Considering all the flak that President Bush has endured for ordering 20,000 more troops to Baghdad, it's a wonder that he didn't just pick up the phone and dial 1-800-MERCENARY.
That's what the Pentagon is likely to do anyway, as it has throughout the Iraq conflict. Thanks to loopholes in the law and budgeting process, upward of 20,000 private military contractors -- sadly, the term mercenary is passé -- are believed to be at work for the United States in the region, and their ranks are growing all the time.
We've outsourced airliner and parka manufacturing to foreigners, after all. Why not the messy job of fighting, not to mention translating and spying? Independent companies are now the third largest contributor of forces to Iraq, after regular American and British troops.
This has meant big bucks for a handful of little-known companies with Defense Department contracts. The most well-known of the bunch is privately held Blackwater USA, a secretive outfit run by a former Navy SEAL that hires commandos from as far away as Chile, Bosnia and the Philippines to fight our wars and protect our diplomats. When four of its men lost their lives in an unusually savage attack in the Sunni stronghold of Fallujah three years ago, a spotlight was cast on the nasty business of private security forces. But since then, the attention has receded and these companies' influence has grown.
A new type of war profiteer
As the number of U.S. military personnel has fallen to around 1.5 million lately from around 3 million in 1970, the amount of money spent by the Pentagon on military operations has risen at a 6% annual rate from less than $50 billion to a bit more than $150 billion, adjusted for inflation. Much of the differential is being spent on outsourced services, and that is why independent personnel contractors -- a handful of which are public -- have become more important than ever.
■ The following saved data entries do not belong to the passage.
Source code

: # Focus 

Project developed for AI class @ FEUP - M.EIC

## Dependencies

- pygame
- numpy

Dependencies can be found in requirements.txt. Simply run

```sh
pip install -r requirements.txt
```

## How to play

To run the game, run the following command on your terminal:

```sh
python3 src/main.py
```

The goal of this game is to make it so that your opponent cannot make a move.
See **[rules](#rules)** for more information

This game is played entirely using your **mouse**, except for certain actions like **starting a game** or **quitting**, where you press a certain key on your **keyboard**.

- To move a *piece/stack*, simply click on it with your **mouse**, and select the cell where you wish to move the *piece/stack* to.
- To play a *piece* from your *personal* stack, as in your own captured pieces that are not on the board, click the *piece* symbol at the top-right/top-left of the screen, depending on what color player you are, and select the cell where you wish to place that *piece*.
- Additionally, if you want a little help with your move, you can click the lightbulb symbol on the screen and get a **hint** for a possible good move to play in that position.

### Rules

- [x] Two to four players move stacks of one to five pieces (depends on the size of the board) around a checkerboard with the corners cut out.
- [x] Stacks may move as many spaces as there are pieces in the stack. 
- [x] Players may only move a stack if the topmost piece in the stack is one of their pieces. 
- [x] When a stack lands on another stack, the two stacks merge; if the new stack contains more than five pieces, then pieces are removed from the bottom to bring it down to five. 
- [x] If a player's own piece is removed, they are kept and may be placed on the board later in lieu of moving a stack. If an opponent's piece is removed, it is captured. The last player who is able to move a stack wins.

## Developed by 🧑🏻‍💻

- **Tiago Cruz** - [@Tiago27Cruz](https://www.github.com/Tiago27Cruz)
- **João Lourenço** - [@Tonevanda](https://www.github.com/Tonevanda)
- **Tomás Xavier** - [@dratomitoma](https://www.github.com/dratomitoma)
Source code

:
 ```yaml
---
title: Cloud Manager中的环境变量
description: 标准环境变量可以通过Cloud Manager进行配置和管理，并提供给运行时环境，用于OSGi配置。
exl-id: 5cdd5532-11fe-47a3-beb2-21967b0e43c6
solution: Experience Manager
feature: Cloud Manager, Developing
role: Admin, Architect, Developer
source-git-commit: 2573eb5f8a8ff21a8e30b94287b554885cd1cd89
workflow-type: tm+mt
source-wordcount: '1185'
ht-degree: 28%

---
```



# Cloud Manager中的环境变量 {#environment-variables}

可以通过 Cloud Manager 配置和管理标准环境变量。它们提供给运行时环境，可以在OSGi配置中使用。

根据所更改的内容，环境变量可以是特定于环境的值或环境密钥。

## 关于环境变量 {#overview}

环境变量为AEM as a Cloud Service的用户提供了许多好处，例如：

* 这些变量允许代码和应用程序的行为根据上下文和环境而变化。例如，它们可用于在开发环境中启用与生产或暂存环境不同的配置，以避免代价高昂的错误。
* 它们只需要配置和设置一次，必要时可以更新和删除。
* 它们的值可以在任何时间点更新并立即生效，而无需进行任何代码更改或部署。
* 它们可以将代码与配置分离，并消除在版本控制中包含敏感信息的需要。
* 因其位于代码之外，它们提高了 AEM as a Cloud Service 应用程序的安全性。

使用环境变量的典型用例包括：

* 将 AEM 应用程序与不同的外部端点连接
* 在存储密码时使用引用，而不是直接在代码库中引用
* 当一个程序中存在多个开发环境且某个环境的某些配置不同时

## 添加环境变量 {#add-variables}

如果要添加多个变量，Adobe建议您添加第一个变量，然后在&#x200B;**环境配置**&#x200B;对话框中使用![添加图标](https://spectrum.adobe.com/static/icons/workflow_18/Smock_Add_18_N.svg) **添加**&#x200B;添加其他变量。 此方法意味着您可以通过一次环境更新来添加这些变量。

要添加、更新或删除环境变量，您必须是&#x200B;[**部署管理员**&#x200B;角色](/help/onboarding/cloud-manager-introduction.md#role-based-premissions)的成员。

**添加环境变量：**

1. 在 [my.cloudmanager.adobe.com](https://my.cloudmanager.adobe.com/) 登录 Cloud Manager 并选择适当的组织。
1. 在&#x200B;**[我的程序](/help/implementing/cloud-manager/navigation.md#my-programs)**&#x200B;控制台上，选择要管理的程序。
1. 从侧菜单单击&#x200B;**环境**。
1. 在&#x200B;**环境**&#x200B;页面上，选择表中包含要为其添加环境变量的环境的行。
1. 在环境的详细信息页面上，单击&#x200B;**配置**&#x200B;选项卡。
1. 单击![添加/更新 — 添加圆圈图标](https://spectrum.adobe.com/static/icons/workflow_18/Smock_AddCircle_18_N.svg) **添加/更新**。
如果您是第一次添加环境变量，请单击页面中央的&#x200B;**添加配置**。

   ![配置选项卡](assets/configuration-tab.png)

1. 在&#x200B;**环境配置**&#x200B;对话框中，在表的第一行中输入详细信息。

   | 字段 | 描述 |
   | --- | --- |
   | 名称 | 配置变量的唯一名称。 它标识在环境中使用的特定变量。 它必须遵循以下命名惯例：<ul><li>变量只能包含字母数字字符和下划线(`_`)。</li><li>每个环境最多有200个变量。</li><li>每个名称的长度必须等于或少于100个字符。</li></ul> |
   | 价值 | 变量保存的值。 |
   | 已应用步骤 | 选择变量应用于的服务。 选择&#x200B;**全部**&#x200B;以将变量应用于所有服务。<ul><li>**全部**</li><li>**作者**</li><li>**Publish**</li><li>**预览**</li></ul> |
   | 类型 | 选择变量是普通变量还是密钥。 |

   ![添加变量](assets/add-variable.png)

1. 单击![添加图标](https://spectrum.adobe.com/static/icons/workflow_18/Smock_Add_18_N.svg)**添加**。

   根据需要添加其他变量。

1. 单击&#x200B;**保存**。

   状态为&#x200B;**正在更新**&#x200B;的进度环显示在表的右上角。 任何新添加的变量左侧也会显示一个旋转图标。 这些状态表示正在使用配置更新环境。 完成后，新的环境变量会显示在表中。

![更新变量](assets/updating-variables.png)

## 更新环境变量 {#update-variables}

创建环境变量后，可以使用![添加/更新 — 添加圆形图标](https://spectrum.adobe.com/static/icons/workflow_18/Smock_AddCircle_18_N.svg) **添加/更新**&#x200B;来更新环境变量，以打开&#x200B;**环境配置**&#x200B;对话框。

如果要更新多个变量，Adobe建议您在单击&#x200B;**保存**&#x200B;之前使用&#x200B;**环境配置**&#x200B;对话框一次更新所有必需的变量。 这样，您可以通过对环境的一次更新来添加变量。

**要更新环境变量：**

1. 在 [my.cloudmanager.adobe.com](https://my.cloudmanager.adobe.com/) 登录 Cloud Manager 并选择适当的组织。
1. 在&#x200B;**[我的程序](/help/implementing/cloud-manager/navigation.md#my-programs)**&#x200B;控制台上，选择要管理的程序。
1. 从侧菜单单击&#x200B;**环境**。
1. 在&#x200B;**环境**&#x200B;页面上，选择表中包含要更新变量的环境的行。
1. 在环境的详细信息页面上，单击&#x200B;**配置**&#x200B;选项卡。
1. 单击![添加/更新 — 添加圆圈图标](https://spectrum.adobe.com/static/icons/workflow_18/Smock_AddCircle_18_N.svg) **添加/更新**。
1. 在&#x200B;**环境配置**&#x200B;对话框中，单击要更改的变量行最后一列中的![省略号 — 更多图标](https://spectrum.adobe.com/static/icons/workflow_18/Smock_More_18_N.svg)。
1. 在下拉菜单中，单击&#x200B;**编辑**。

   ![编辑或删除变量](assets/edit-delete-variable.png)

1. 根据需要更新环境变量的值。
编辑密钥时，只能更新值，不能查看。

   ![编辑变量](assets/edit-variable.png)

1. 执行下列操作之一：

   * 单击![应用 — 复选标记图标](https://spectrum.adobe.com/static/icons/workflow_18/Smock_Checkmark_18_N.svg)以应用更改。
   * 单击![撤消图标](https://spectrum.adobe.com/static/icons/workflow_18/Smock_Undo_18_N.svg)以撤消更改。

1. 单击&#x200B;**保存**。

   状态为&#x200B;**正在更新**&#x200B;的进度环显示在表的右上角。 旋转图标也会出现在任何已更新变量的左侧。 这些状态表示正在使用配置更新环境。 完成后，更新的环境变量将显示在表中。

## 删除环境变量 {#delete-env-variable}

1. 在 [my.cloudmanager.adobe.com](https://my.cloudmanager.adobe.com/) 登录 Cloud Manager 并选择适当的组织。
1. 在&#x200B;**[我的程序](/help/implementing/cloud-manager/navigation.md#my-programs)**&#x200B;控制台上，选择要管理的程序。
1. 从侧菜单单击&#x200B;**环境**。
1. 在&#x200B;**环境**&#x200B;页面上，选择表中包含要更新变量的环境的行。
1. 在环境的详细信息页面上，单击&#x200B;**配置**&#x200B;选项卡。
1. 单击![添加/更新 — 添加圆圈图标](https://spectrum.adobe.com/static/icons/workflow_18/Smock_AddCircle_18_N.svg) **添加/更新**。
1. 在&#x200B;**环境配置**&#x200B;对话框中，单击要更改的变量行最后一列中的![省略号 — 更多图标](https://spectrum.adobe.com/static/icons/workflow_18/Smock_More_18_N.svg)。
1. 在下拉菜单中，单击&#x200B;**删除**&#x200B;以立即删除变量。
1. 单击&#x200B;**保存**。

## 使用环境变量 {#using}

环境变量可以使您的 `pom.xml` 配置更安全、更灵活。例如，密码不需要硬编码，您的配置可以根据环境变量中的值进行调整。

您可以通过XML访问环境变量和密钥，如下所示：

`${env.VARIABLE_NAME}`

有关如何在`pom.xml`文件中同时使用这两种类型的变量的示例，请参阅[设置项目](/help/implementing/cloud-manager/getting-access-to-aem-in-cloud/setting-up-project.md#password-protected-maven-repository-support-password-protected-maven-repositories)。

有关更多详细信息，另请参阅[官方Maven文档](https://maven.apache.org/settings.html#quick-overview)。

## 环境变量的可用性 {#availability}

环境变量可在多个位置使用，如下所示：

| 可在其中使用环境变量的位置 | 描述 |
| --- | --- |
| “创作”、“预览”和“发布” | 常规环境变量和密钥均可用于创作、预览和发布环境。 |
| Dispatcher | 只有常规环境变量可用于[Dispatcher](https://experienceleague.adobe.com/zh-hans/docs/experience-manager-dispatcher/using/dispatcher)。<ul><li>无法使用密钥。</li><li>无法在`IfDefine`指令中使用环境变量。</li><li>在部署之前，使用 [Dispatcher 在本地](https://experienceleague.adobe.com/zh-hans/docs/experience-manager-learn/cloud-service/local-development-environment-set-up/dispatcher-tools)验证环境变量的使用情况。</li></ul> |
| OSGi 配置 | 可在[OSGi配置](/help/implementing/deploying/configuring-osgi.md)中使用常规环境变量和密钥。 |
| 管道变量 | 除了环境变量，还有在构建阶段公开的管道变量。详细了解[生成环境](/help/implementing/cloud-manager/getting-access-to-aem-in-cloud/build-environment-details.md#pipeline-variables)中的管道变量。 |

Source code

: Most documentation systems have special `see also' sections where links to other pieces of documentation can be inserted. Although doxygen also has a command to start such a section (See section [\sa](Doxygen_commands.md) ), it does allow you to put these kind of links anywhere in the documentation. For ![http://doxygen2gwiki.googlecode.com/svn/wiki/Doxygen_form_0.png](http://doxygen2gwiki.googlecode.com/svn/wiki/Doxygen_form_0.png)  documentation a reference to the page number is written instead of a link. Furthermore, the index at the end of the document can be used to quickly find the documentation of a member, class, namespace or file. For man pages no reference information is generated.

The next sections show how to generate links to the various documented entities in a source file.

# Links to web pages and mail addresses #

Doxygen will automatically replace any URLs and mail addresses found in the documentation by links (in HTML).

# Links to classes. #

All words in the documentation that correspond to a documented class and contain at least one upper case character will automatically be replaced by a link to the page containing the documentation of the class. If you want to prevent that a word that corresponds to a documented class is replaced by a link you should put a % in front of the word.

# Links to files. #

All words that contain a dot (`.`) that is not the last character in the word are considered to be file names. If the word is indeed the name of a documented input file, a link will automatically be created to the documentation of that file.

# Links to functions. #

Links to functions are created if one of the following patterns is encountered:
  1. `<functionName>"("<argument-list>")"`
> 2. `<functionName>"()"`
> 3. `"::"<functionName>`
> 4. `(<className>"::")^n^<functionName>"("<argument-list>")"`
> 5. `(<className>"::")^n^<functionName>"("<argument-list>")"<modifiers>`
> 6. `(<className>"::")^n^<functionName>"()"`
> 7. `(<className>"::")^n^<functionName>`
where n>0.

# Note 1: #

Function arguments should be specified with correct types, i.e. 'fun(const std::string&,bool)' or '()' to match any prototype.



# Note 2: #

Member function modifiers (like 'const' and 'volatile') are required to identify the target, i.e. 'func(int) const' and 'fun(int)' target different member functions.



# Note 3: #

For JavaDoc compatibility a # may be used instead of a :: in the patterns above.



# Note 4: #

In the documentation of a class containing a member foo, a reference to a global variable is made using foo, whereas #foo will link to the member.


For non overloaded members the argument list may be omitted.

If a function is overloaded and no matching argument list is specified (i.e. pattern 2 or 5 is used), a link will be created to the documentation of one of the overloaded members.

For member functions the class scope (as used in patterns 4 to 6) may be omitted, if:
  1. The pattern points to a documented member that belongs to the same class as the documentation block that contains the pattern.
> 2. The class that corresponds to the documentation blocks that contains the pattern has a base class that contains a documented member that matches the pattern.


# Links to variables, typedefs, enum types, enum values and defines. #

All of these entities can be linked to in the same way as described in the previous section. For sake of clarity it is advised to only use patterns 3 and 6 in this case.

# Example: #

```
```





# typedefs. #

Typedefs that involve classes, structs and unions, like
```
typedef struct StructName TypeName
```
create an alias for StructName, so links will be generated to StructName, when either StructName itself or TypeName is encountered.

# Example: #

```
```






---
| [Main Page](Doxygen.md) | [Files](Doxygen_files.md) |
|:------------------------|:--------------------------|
If this gives you a chill, look at the bright side. It gives you the opportunity to be an entirely new type of war profiteer. No longer must you make money merely in the bloodless tailwind of mega-cap equipment vendors like Lockheed Martin (LMT, news, msgs) and General Dynamics (GD, news, msgs). You've now got a chance to make a few bucks off the men and women who actually shoot to kill. It's a capitalist version of "24," without the commercial breaks.